Beat eggs thoroughly with a pinch of salt and set aside.
Prepare dough and line tart pan as described in the dough recipe below. Spread macerated lemon slices evenly with the syrupy juice on top of the dough. Pour beaten eggs onto the lemon filling and stir gently so that the eggs are mixed in with the syrup, but without disturbing the lemon slices on the bottom.
Wet the edges of the dough in the pan and top with the second circle of dough, trimming to leave some overhang, which you can fold under the edge of the lower shell, sealing and fluting the edges together. Generously brush with melted butter, and sprinkle with sugar.
Bake at 450° for 15 minutes. Then turn oven temperature down to 375° and bake for another 20 to 30 minutes, or until shell is lightly browned. Let cool completely before slicing.
Makes one 9-inch tart
Chez Panisse Crunch Tart Dough
This dough is worked differently than most traditional piecrust recipes you’ll find. The result is very crunchy and has layered sheets as opposed to flakes. The recipe yields the proper amount of dough for the Shaker Lemon Tart
- 6 ounces unsalted butter
- 2 cups all-purpose flour
- 1 teaspoon sugar
- Pinch of salt
- ½ cup ice water
Cut butter into ½-inch cubes and let soften at room temperature for about 10 minutes or until it feels slightly soft.
Add flour, sugar, and salt to butter and mix quickly by hand to separate the butter cubes. Press each cube with your fingers to make coin-sized pieces. Drizzle about 6 tablespoons of the cold water into the mixture and mix quickly by hand. Now you will have large chunks of wet dough and bits of dry dough. Pull apart the wet chunks and mix into the dry bits. Do this several times until the chunks and bits are evenly mixed. Sprinkle in more water if the mixture feels dry. The finished dough should look marbled with butter.
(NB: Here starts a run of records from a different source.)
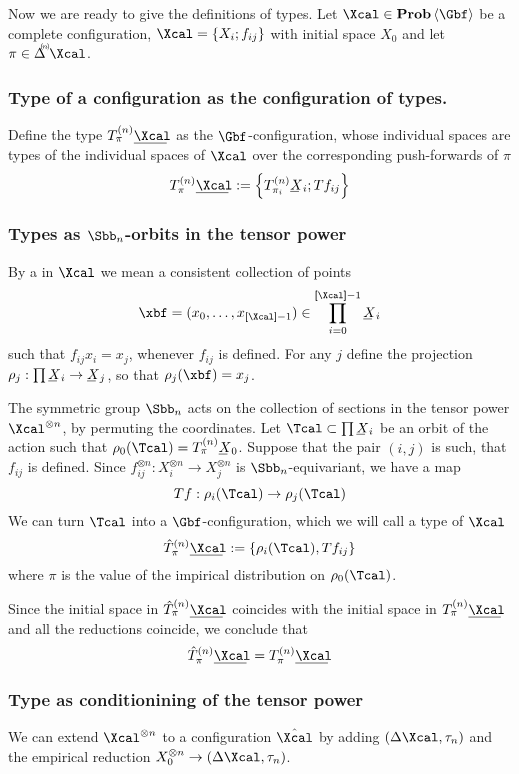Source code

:   Now we are ready to give the definitions of types.  Let
  $\Xcal\in\prob\<\Gbf>$ be a complete configuration,
  $\Xcal=\set{X_{i};f_{ij}}$ with initial space $X_{0}$ and let 
  $\pi\in\Deltan \Xcal$.
 

\subsubsection{Type of a configuration as the configuration of types.}
\label{s:type-config-analytic}
  Define the type $T^{(n)}_{\pi}\un\Xcal$ as the $\Gbf$-configuration,
  whose individual spaces are types of the individual spaces of
  $\Xcal$ over the corresponding push-forwards of $\pi$
  \[
  T^{(n)}_{\pi}\un\Xcal
  :=
  \set{T^{(n)}_{\pi_{i}}\un X_{i};T f_{ij}}
  \]
\subsubsection{Types as $\Sbb_{n}$-orbits in the tensor power}
\label{s:type-config-symmetric}
  By a  in $\Xcal$ we mean a consistent collection of points
  \[
  \xbf=(x_{0},\ldots,x_{\size{\Xcal}-1})\in \prod_{i=0}^{\size{\Xcal}-1}\un X_{i}
  \]
  such that $f_{ij}x_{i}=x_{j}$, whenever $f_{ij}$ is defined.  For
  any $j$ define the projection
  $\rho_{j}:\prod\un X_{i}\to\un X_{j}$, so that
  $\rho_{j}(\xbf)=x_{j}$.

  The symmetric group $\Sbb_{n}$ acts on the collection of sections in
  the tensor power $\Xcal^{\otimes n}$, by permuting the coordinates.
  Let $\Tcal\subset\prod\un X_{i}$ be an orbit of the action such that
  $\rho_{0}(\Tcal)=T^{(n)}_{\pi}\un X_{0}$.  Suppose
  that the pair $(i,j)$ is such, that $f_{ij}$ is defined. Since
  $f_{ij}^{\otimes n}:X_{i}^{\otimes n}\to X_{j}^{\otimes n}$ is
  $\Sbb_{n}$-equivariant, we have a map
  \[
  Tf:\rho_{i}(\Tcal)\to\rho_{j}(\Tcal)
  \]
  We can turn $\Tcal$ into a $\Gbf$-configuration, which we will call
  a type of $\Xcal$ 
  \[
  \hat T^{(n)}_{\pi}\un\Xcal:=\set{\rho_{i}(\Tcal),Tf_{ij}}
  \]
  where $\pi$ is the value of the impirical distribution on
  $\rho_{0}(\Tcal)$. 
  
  Since the initial space in $\hat T^{(n)}_{\pi}\un\Xcal$ coincides
  with the initial space in $T^{(n)}_{\pi}\un\Xcal$ and all the
  reductions coincide, we conclude that 
  \[
  \hat T^{(n)}_{\pi}\un\Xcal
  =
  T^{(n)}_{\pi}\un\Xcal
  \]

\subsubsection{Type as conditionining of the tensor power}
\label{s:type-config-synthetic}
  We can extend $\Xcal^{\otimes n}$ to a configuration $\hat{\Xcal}$ by
  adding $(\Delta \Xcal, \tau_n)$ and the empirical reduction
  $X_0^{\otimes n}\to (\Delta \Xcal, \tau_n)$.
  
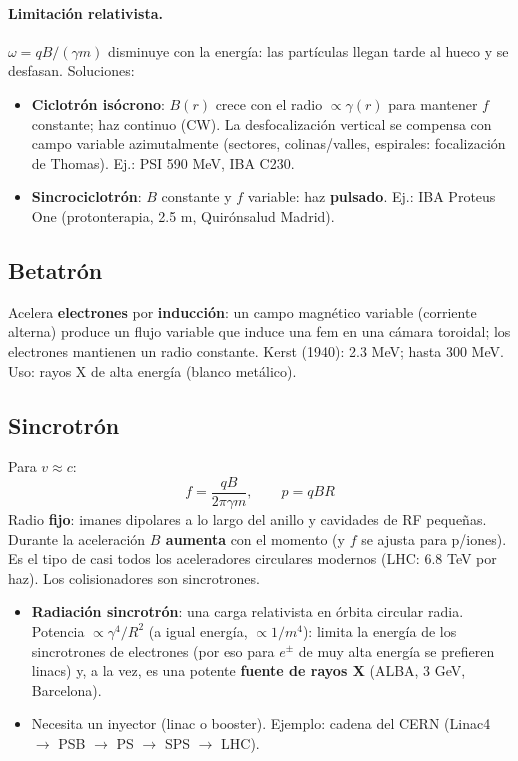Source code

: \paragraph{Limitación relativista.} $\omega=qB/(\gamma m)$ disminuye con la energía: las partículas llegan tarde al hueco y se desfasan.
Soluciones:
\begin{itemize}
\item \textbf{Ciclotrón isócrono}: $B(r)$ crece con el radio $\propto\gamma(r)$ para mantener $f$ constante; haz continuo (CW). La desfocalización
vertical se compensa con campo variable azimutalmente (sectores, colinas/valles, espirales: focalización de Thomas). Ej.: PSI 590 MeV, IBA C230.
\item \textbf{Sincrociclotrón}: $B$ constante y $f$ variable: haz \textbf{pulsado}. Ej.: IBA Proteus One (protonterapia, 2.5 m, Quirónsalud Madrid).
\end{itemize}

\subsection{Betatrón}
Acelera \textbf{electrones} por \textbf{inducción}: un campo magnético variable (corriente alterna) produce un flujo variable que induce una fem
en una cámara toroidal; los electrones mantienen un radio constante. Kerst (1940): 2.3 MeV; hasta 300 MeV. Uso: rayos X de alta energía (blanco metálico).

\subsection{Sincrotrón}
\begin{clave}[Sincrotrón]
Para $v\approx c$:
\[ f=\frac{qB}{2\pi\gamma m},\qquad p=qBR \]
Radio \textbf{fijo}: imanes dipolares a lo largo del anillo y cavidades de RF pequeñas. Durante la aceleración \textbf{$B$ aumenta} con el momento
(y $f$ se ajusta para p/iones). Es el tipo de casi todos los aceleradores circulares modernos (LHC: 6.8 TeV por haz). Los colisionadores son sincrotrones.
\end{clave}
\begin{itemize}
\item \textbf{Radiación sincrotrón}: una carga relativista en órbita circular radia. Potencia $\propto\gamma^4/R^2$ (a igual energía, $\propto1/m^4$):
limita la energía de los sincrotrones de electrones (por eso para $e^\pm$ de muy alta energía se prefieren linacs) y, a la vez, es una potente
\textbf{fuente de rayos X} (ALBA, 3 GeV, Barcelona).
\item Necesita un inyector (linac o booster). Ejemplo: cadena del CERN (Linac4 $\to$ PSB $\to$ PS $\to$ SPS $\to$ LHC).
\end{itemize}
Gather and divide the dough into 2 equal portions. Place each portion in plastic wrap and squeeze it several times to work the dough and make it hold together. (The plastic wrap keeps your hands from touching the dough.) Unwrap, reshape the dough into a ball, flatten it into a 4- to 5-inch diameter disc and rewrap in plastic. Let the dough rest in the fridge for at least 1 hour before using. Roll dough until it forms a round approximately ⅛-inch thick and about 2 inches larger than the tart pan. (Dough can be frozen and kept for a long time.)
When you’re ready to use the dough, line a 9-inch pie pan or fluted tart pan with the rolled out tart dough, and press the dough firmly into the pan without stretching or tearing the dough. Roll out the second disc to a similar size, make some decorative slits in the middle and let sit while you make the filling.